— WORK INSTRUCTION —
Give again, word for word, every line in the entries below from the line with "posts tagged with" up to and including the line with "- Upload to PCB fab house, review and order", and no other line.

— RECORDS TO PROCESS —
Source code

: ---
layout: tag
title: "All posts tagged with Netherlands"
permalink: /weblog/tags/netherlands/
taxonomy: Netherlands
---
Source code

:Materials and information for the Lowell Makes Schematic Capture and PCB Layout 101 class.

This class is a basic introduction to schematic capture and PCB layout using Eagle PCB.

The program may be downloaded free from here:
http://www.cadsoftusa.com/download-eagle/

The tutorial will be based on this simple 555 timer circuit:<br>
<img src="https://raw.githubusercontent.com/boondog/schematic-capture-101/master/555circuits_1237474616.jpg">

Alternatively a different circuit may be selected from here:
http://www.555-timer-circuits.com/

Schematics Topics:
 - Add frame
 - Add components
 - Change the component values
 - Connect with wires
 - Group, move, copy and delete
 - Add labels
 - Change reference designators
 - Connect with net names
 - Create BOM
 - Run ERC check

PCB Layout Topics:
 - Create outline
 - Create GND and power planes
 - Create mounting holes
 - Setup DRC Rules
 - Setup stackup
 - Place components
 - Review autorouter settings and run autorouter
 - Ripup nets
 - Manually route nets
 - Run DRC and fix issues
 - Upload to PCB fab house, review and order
* * *
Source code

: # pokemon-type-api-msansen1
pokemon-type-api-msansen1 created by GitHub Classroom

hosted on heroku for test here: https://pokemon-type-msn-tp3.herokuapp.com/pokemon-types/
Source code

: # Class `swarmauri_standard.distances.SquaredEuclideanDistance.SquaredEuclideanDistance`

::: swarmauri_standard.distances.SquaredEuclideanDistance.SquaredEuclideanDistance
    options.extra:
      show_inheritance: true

— EXERCISE RESPONSE —
title: "All posts tagged with Netherlands"
permalink: /weblog/tags/netherlands/
taxonomy: Netherlands
---
Source code

:Materials and information for the Lowell Makes Schematic Capture and PCB Layout 101 class.

This class is a basic introduction to schematic capture and PCB layout using Eagle PCB.

The program may be downloaded free from here:
http://www.cadsoftusa.com/download-eagle/

The tutorial will be based on this simple 555 timer circuit:<br>
<img src="https://raw.githubusercontent.com/boondog/schematic-capture-101/master/555circuits_1237474616.jpg">

Alternatively a different circuit may be selected from here:
http://www.555-timer-circuits.com/

Schematics Topics:
 - Add frame
 - Add components
 - Change the component values
 - Connect with wires
 - Group, move, copy and delete
 - Add labels
 - Change reference designators
 - Connect with net names
 - Create BOM
 - Run ERC check

PCB Layout Topics:
 - Create outline
 - Create GND and power planes
 - Create mounting holes
 - Setup DRC Rules
 - Setup stackup
 - Place components
 - Review autorouter settings and run autorouter
 - Ripup nets
 - Manually route nets
 - Run DRC and fix issues
 - Upload to PCB fab house, review and order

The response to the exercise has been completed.